_Problem details_
The required output is the exact run of lines below that opens at the line with "Core Ethereum data" and closes at the line with "This document describes".
(Data to process)
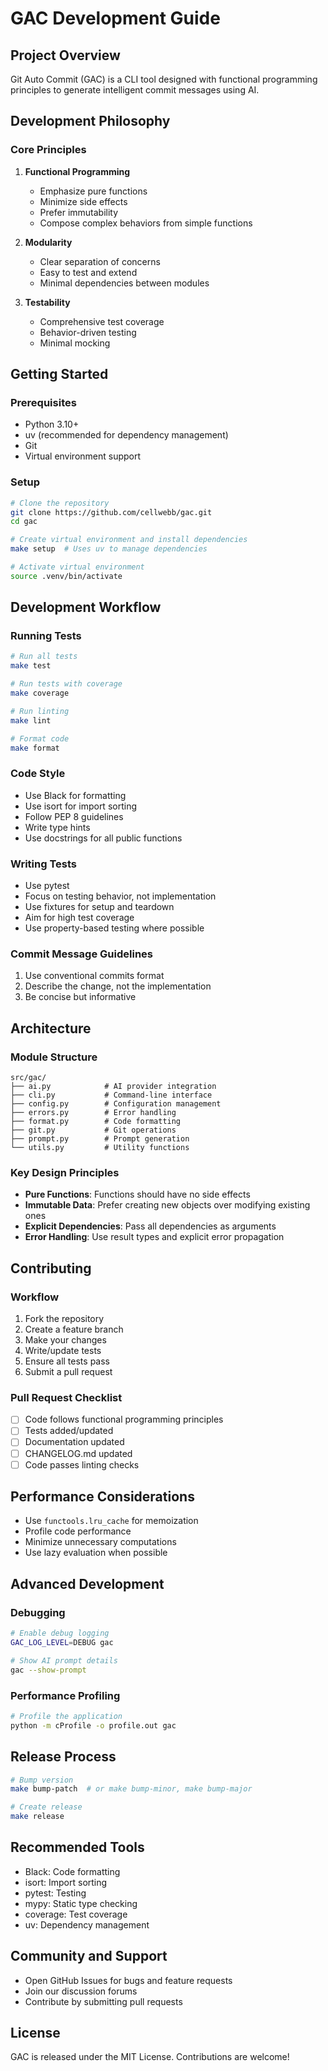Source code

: # GAC Development Guide

## Project Overview

Git Auto Commit (GAC) is a CLI tool designed with functional programming principles to generate
intelligent commit messages using AI.

## Development Philosophy

### Core Principles

1. **Functional Programming**

   - Emphasize pure functions
   - Minimize side effects
   - Prefer immutability
   - Compose complex behaviors from simple functions

2. **Modularity**

   - Clear separation of concerns
   - Easy to test and extend
   - Minimal dependencies between modules

3. **Testability**
   - Comprehensive test coverage
   - Behavior-driven testing
   - Minimal mocking

## Getting Started

### Prerequisites

- Python 3.10+
- uv (recommended for dependency management)
- Git
- Virtual environment support

### Setup

```bash
# Clone the repository
git clone https://github.com/cellwebb/gac.git
cd gac

# Create virtual environment and install dependencies
make setup  # Uses uv to manage dependencies

# Activate virtual environment
source .venv/bin/activate
```

## Development Workflow

### Running Tests

```bash
# Run all tests
make test

# Run tests with coverage
make coverage

# Run linting
make lint

# Format code
make format
```

### Code Style

- Use Black for formatting
- Use isort for import sorting
- Follow PEP 8 guidelines
- Write type hints
- Use docstrings for all public functions

### Writing Tests

- Use pytest
- Focus on testing behavior, not implementation
- Use fixtures for setup and teardown
- Aim for high test coverage
- Use property-based testing where possible

### Commit Message Guidelines

1. Use conventional commits format
2. Describe the change, not the implementation
3. Be concise but informative

## Architecture

### Module Structure

```
src/gac/
├── ai.py            # AI provider integration
├── cli.py           # Command-line interface
├── config.py        # Configuration management
├── errors.py        # Error handling
├── format.py        # Code formatting
├── git.py           # Git operations
├── prompt.py        # Prompt generation
└── utils.py         # Utility functions
```

### Key Design Principles

- **Pure Functions**: Functions should have no side effects
- **Immutable Data**: Prefer creating new objects over modifying existing ones
- **Explicit Dependencies**: Pass all dependencies as arguments
- **Error Handling**: Use result types and explicit error propagation

## Contributing

### Workflow

1. Fork the repository
2. Create a feature branch
3. Make your changes
4. Write/update tests
5. Ensure all tests pass
6. Submit a pull request

### Pull Request Checklist

- [ ] Code follows functional programming principles
- [ ] Tests added/updated
- [ ] Documentation updated
- [ ] CHANGELOG.md updated
- [ ] Code passes linting checks

## Performance Considerations

- Use `functools.lru_cache` for memoization
- Profile code performance
- Minimize unnecessary computations
- Use lazy evaluation when possible

## Advanced Development

### Debugging

```bash
# Enable debug logging
GAC_LOG_LEVEL=DEBUG gac

# Show AI prompt details
gac --show-prompt
```

### Performance Profiling

```bash
# Profile the application
python -m cProfile -o profile.out gac
```

## Release Process

```bash
# Bump version
make bump-patch  # or make bump-minor, make bump-major

# Create release
make release
```

## Recommended Tools

- Black: Code formatting
- isort: Import sorting
- pytest: Testing
- mypy: Static type checking
- coverage: Test coverage
- uv: Dependency management

## Community and Support

- Open GitHub Issues for bugs and feature requests
- Join our discussion forums
- Contribute by submitting pull requests

## License

GAC is released under the MIT License. Contributions are welcome!

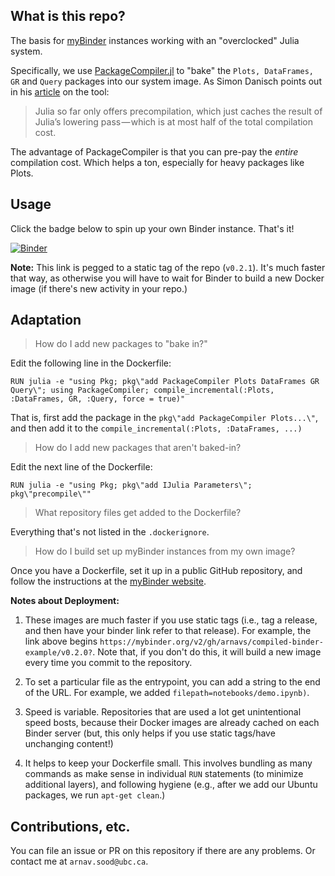 ## What is this repo?

The basis for [myBinder](https://mybinder.readthedocs.io/en/latest/) instances working with an "overclocked" Julia system.

Specifically, we use [PackageCompiler.jl](https://github.com/JuliaLang/PackageCompiler.jl) to "bake" the `Plots, DataFrames, GR` and `Query` packages into our system image. As Simon Danisch points out in his [article](https://medium.com/@sdanisch/compiling-julia-binaries-ddd6d4e0caf4) on the tool:

> Julia so far only offers precompilation, which just caches the result of Julia’s lowering pass — which is at most half of the total compilation cost.

The advantage of PackageCompiler is that you can pre-pay the _entire_ compilation cost. Which helps a ton, especially for heavy packages like Plots.

## Usage

Click the badge below to spin up your own Binder instance. That's it!

[![Binder](https://mybinder.org/badge_logo.svg)](https://mybinder.org/v2/gh/arnavs/compiled-binder-example/v0.2.1?filepath=notebooks/demo.ipynb)

**Note:** This link is pegged to a static tag of the repo (`v0.2.1`). It's much faster that way, as otherwise you will have to wait for Binder to build a new Docker image (if there's new activity in your repo.)

## Adaptation

> How do I add new packages to "bake in?"

Edit the following line in the Dockerfile:

```
RUN julia -e "using Pkg; pkg\"add PackageCompiler Plots DataFrames GR Query\"; using PackageCompiler; compile_incremental(:Plots, :DataFrames, GR, :Query, force = true)"
```

That is, first add the package in the `pkg\"add PackageCompiler Plots...\"`, and then add it to the `compile_incremental(:Plots, :DataFrames, ...)`

> How do I add new packages that aren't baked-in?

Edit the next line of the Dockerfile:

```
RUN julia -e "using Pkg; pkg\"add IJulia Parameters\"; pkg\"precompile\""
```

> What repository files get added to the Dockerfile?

Everything that's not listed in the `.dockerignore`.

> How do I build set up myBinder instances from my own image?

Once you have a Dockerfile, set it up in a public GitHub repository, and follow the instructions at the [myBinder website](https://mybinder.org).

**Notes about Deployment:**

1. These images are much faster if you use static tags (i.e., tag a release, and then have your binder link refer to that release). For example, the link above begins `https://mybinder.org/v2/gh/arnavs/compiled-binder-example/v0.2.0?`. Note that, if you don't do this, it will build a new image every time you commit to the repository. 

2. To set a particular file as the entrypoint, you can add a string to the end of the URL. For example, we added `filepath=notebooks/demo.ipynb)`.

3. Speed is variable. Repositories that are used a lot get unintentional speed bosts, because their Docker images are already cached on each Binder server (but, this only helps if you use static tags/have unchanging content!)

4. It helps to keep your Dockerfile small. This involves bundling as many commands as make sense in individual `RUN` statements (to minimize additional layers), and following hygiene (e.g., after we add our Ubuntu packages, we run `apt-get clean`.)

## Contributions, etc.

You can file an issue or PR on this repository if there are any problems. Or contact me at `arnav.sood@ubc.ca`.
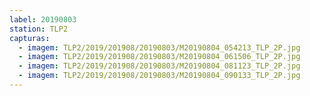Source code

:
 ```yaml
---
label: 20190803
station: TLP2
capturas:
  - imagem: TLP2/2019/201908/20190803/M20190804_054213_TLP_2P.jpg
  - imagem: TLP2/2019/201908/20190803/M20190804_061506_TLP_2P.jpg
  - imagem: TLP2/2019/201908/20190803/M20190804_081123_TLP_2P.jpg
  - imagem: TLP2/2019/201908/20190803/M20190804_090133_TLP_2P.jpg
---
```

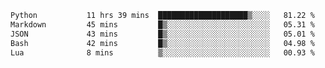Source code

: <!--START_SECTION:waka-->

```txt
Python           11 hrs 39 mins  ████████████████████▒░░░░   81.22 %
Markdown         45 mins         █▒░░░░░░░░░░░░░░░░░░░░░░░   05.31 %
JSON             43 mins         █▒░░░░░░░░░░░░░░░░░░░░░░░   05.01 %
Bash             42 mins         █▒░░░░░░░░░░░░░░░░░░░░░░░   04.98 %
Lua              8 mins          ▒░░░░░░░░░░░░░░░░░░░░░░░░   00.93 %
```

<!--END_SECTION:waka-->
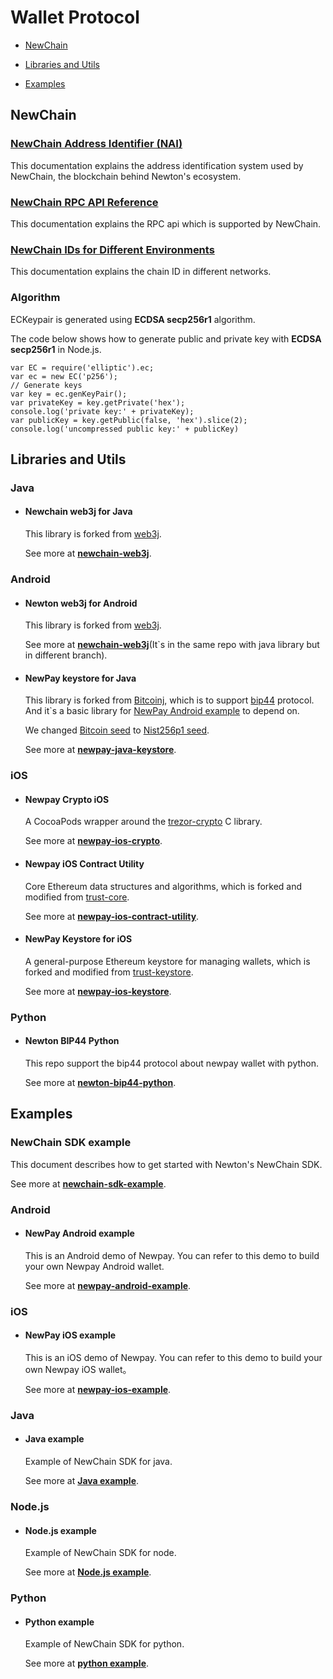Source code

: # Wallet Protocol

- [NewChain](#newchain)

- [Libraries and Utils](#libraries-and-utils)

- [Examples](#examples)


## NewChain

### [NewChain Address Identifier (NAI)](https://github.com/newtonproject/newchain-sdk-example/blob/master/address_standards.md)

This documentation explains the address identification system used by NewChain, the blockchain behind Newton's ecosystem.

### [NewChain RPC API Reference](https://github.com/newtonproject/newchain-sdk-example/blob/master/RPC_API_reference.md)

This documentation explains the RPC api which is supported by NewChain.

### [NewChain IDs for Different Environments](https://github.com/newtonproject/newchain-sdk-example/blob/master/chain_id.md)

This documentation explains the chain ID in different networks.

### Algorithm

ECKeypair is generated using **ECDSA secp256r1** algorithm.

The code below shows how to generate public and private key with **ECDSA secp256r1** in Node.js.

```
var EC = require('elliptic').ec;
var ec = new EC('p256');
// Generate keys
var key = ec.genKeyPair();
var privateKey = key.getPrivate('hex');
console.log('private key:' + privateKey);
var publicKey = key.getPublic(false, 'hex').slice(2);
console.log('uncompressed public key:' + publicKey)
```

## Libraries and Utils

### Java

- #### Newchain web3j for Java

  This library is forked from [web3j](https://github.com/web3j/web3j). 

  See more at **[newchain-web3j](https://github.com/newtonproject/newchain-web3j/tree/master)**.

### Android 

- #### Newton web3j for Android

  This library is forked from [web3j](https://github.com/web3j/web3j). 

  See more at **[newchain-web3j](https://github.com/newtonproject/newchain-web3j/tree/android-release)**(It\`s in the same repo with java library but in different branch).

- #### NewPay keystore for Java

  This library is forked from [Bitcoinj](https://github.com/bitcoinj/bitcoinj), which is to support [bip44](https://github.com/satoshilabs/slips/blob/master/slip-0044.md) protocol. And it\`s a basic library for [NewPay Android example](https://github.com/newtonproject/newpay-android-example) to depend on.

  We changed [Bitcoin seed](https://github.com/bitcoinj/bitcoinj/blob/master/core/src/main/java/org/bitcoinj/crypto/HDKeyDerivation.java#L65) to [Nist256p1 seed](https://github.com/newtonproject/newton-keystore-java/blob/master/core/src/main/java/org/bitcoinj/crypto/HDKeyDerivation.java#L66).

  See more at **[newpay-java-keystore](https://github.com/newtonproject/newpay-java-keystore)**.

### iOS

- #### Newpay Crypto iOS

  A CocoaPods wrapper around the [trezor-crypto](https://github.com/trezor/trezor-crypto) C library.

  See more at **[newpay-ios-crypto](https://github.com/newtonproject/newpay-ios-crypto)**.

- #### Newpay iOS Contract Utility

  Core Ethereum data structures and algorithms, which is forked and modified from [trust-core](https://github.com/trustwallet/trust-core).

  See more at **[newpay-ios-contract-utility](https://github.com/newtonproject/newpay-ios-contract-utility)**.

- #### NewPay Keystore for iOS

  A general-purpose Ethereum keystore for managing wallets, which is forked and modified from [trust-keystore](https://github.com/trustwallet/trust-keystore).

  See more at **[newpay-ios-keystore](https://github.com/newtonproject/newpay-ios-keystore)**.

### Python

- #### Newton BIP44 Python

  This repo support the bip44 protocol about newpay wallet with python.

  See more at **[newton-bip44-python](https://github.com/weixuefeng/newton-bip44-python)**.

## Examples

### NewChain SDK example

  This document describes how to get started with Newton's NewChain SDK.

  See more at **[newchain-sdk-example](https://github.com/newtonproject/newchain-sdk-example)**.

### Android

- #### NewPay Android example 

  This is an Android demo of Newpay. You can refer to this demo to build your own Newpay Android wallet.

  See more at **[newpay-android-example](https://github.com/newtonproject/newpay-android-example)**.

### iOS

- #### NewPay iOS example

  This is an iOS demo of Newpay. You can refer to this demo to build your own Newpay iOS wallet。

  See more at **[newpay-ios-example](https://github.com/newtonproject/newpay-ios-example)**.

### Java

- #### Java example

  Example of NewChain SDK for java.

  See more at **[Java example](https://github.com/newtonproject/newton-example-java)**.

### Node.js

- #### Node.js example

  Example of NewChain SDK for node.

  See more at **[Node.js example](https://github.com/newtonproject/newchain-sdk-example/tree/master/examples/node)**.

### Python

- #### Python example

  Example of NewChain SDK for python.

  See more at **[python example](https://github.com/newtonproject/newchain-sdk-example/tree/master/examples/python)**.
(End Data to process)
_Output of the task_
  Core Ethereum data structures and algorithms, which is forked and modified from [trust-core](https://github.com/trustwallet/trust-core).

  See more at **[newpay-ios-contract-utility](https://github.com/newtonproject/newpay-ios-contract-utility)**.

- #### NewPay Keystore for iOS

  A general-purpose Ethereum keystore for managing wallets, which is forked and modified from [trust-keystore](https://github.com/trustwallet/trust-keystore).

  See more at **[newpay-ios-keystore](https://github.com/newtonproject/newpay-ios-keystore)**.

### Python

- #### Newton BIP44 Python

  This repo support the bip44 protocol about newpay wallet with python.

  See more at **[newton-bip44-python](https://github.com/weixuefeng/newton-bip44-python)**.

## Examples

### NewChain SDK example

  This document describes how to get started with Newton's NewChain SDK.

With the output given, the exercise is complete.